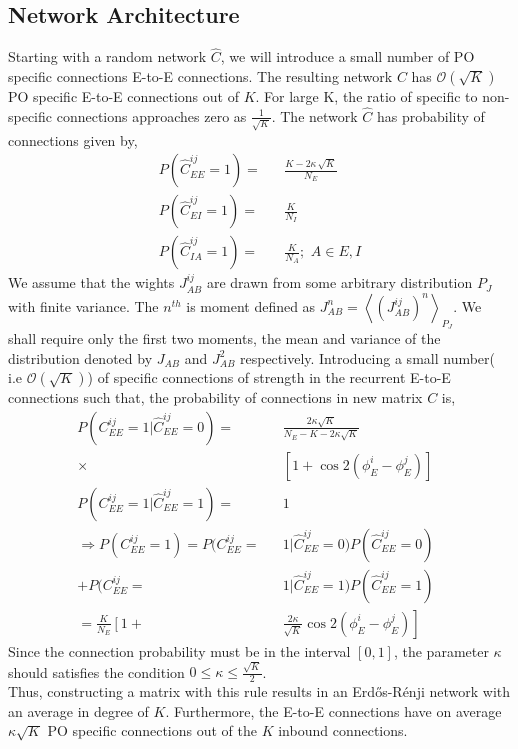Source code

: \subsection{Network Architecture} \label{netwArch}
Starting with a random network $\hat{C}$, we will introduce a small number of PO specific connections E-to-E connections. The resulting network $C$ has $\mathcal{O}(\sqrt{K})$ PO specific E-to-E connections out of $K$. For large K, the ratio of specific to non-specific connections approaches zero as $\frac{1}{\sqrt{K}}$. The network $\hat{C} $ has probability of connections given by, 
\begin{eqnarray}
P(\hat{C}_{EE}^{ij} = 1) =&& \frac{K - 2 \kappa \, \sqrt{K}}{N_E}  \\
P(\hat{C}_{EI}^{ij} = 1) =&& \frac{K}{N_I} \\
P(\hat{C}_{IA}^{ij} = 1) =&& \frac{K}{N_A}; \,\, A \in {E, I} 
\end{eqnarray}
We assume that the wights $J_{AB}^{ij}$ are drawn from some arbitrary distribution $P_J$ with finite variance. The $n^{th}$ is moment defined as $J_{AB}^{n} =  \left\langle \left( J_{AB}^{ij} \right)^n \right\rangle_{P_J}$. We shall require only the first two moments, the mean and variance of the distribution denoted by $J_{AB}$ and  $J_{AB}^2$ respectively. 
Introducing a small number( i.e $ \mathcal{O} \left( \sqrt{K} \right)$) of specific connections of strength in the recurrent E-to-E connections such that, the probability of connections in new matrix $C$ is,
\begin{eqnarray}
P(C_{EE}^{ij} = 1 | \hat{C}_{EE}^{ij} = 0) =&&  \frac{2 \kappa  \sqrt{K}    }{N_E - K - 2 \kappa  \sqrt{K} } \nonumber \\
\times&& \left[ 1 + \cos2(\phi_E^i - \phi_E^j) \right] \,\,\,\, \\
P(C_{EE}^{ij} = 1 | \hat{C}_{EE}^{ij} = 1) =&& 1  \\
\Rightarrow P(C_{EE}^{ij} = 1) = P(C_{EE}^{ij} =&& 1 | \hat{C}_{EE}^{ij} = 0) P(\hat{C}_{EE}^{ij} = 0) \nonumber \\
+ P(C_{EE}^{ij} =&& 1 | \hat{C}_{EE}^{ij} = 1) P(\hat{C}_{EE}^{ij} = 1) \nonumber  \\
= \frac{K}{N_E} \left[1 + \right.&&  \left. \frac{2 \kappa }{\sqrt{K}} \cos 2(\phi_E^i - \phi_E^j) \right]
\end{eqnarray}
Since the connection probability must be in the interval $[0, 1]$, the parameter $\kappa$ should satisfies the condition $0 \leq \kappa \leq \frac{\sqrt{K}}{2}$.\\ %
Thus, constructing a matrix with this rule results in an Erd{\H o}s-R{\'e}nji network with an average in degree of $K$. Furthermore, the E-to-E connections have on average $\kappa \sqrt{K}$ PO specific connections out of the $K$ inbound connections. 
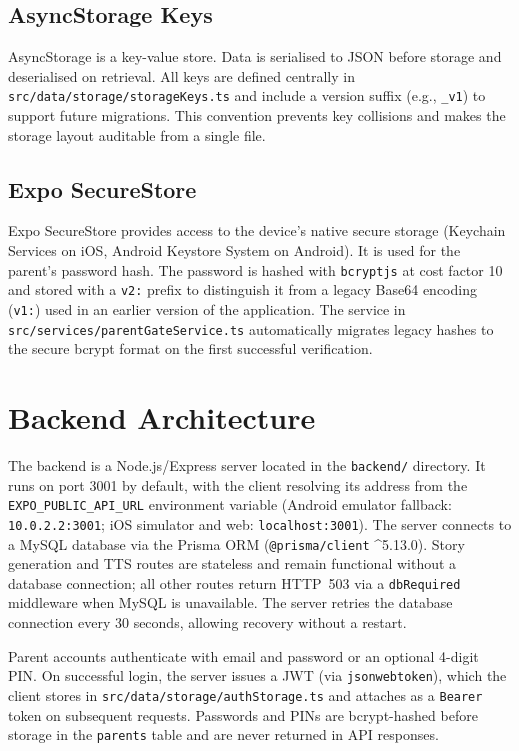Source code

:\subsection*{AsyncStorage Keys}

AsyncStorage is a key-value store. Data is serialised to JSON before storage and deserialised on retrieval. All keys are defined centrally in \texttt{src/data/storage/storageKeys.ts} and include a version suffix (e.g., \texttt{\_v1}) to support future migrations. This convention prevents key collisions and makes the storage layout auditable from a single file.

\subsection*{Expo SecureStore}

Expo SecureStore provides access to the device's native secure storage (Keychain Services on iOS, Android Keystore System on Android). It is used for the parent's password hash. The password is hashed with \texttt{bcryptjs} at cost factor 10 and stored with a \texttt{v2:} prefix to distinguish it from a legacy Base64 encoding (\texttt{v1:}) used in an earlier version of the application. The service in \texttt{src/services/parentGateService.ts} automatically migrates legacy hashes to the secure bcrypt format on the first successful verification.

\section{Backend Architecture}

The backend is a Node.js/Express server located in the \texttt{backend/} directory. It runs on port 3001 by default, with the client resolving its address from the \texttt{EXPO\_PUBLIC\_API\_URL} environment variable (Android emulator fallback: \texttt{10.0.2.2:3001}; iOS simulator and web: \texttt{localhost:3001}). The server connects to a MySQL database via the Prisma ORM (\texttt{@prisma/client} \^{}5.13.0). Story generation and TTS routes are stateless and remain functional without a database connection; all other routes return HTTP~503 via a \texttt{dbRequired} middleware when MySQL is unavailable. The server retries the database connection every 30 seconds, allowing recovery without a restart.

Parent accounts authenticate with email and password or an optional 4-digit PIN. On successful login, the server issues a JWT (via \texttt{jsonwebtoken}), which the client stores in \texttt{src/data/storage/authStorage.ts} and attaches as a \texttt{Bearer} token on subsequent requests. Passwords and PINs are bcrypt-hashed before storage in the \texttt{parents} table and are never returned in API responses.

Exercise details: From the very first line of the listing above through the line that holds "Starting with a", write out each line exactly as it stands, leaving pictures out.

Result of this exercise:
Source code

: \subsection{Network Architecture} \label{netwArch}
Starting with a random network $\hat{C}$, we will introduce a small number of PO specific connections E-to-E connections. The resulting network $C$ has $\mathcal{O}(\sqrt{K})$ PO specific E-to-E connections out of $K$. For large K, the ratio of specific to non-specific connections approaches zero as $\frac{1}{\sqrt{K}}$. The network $\hat{C} $ has probability of connections given by, 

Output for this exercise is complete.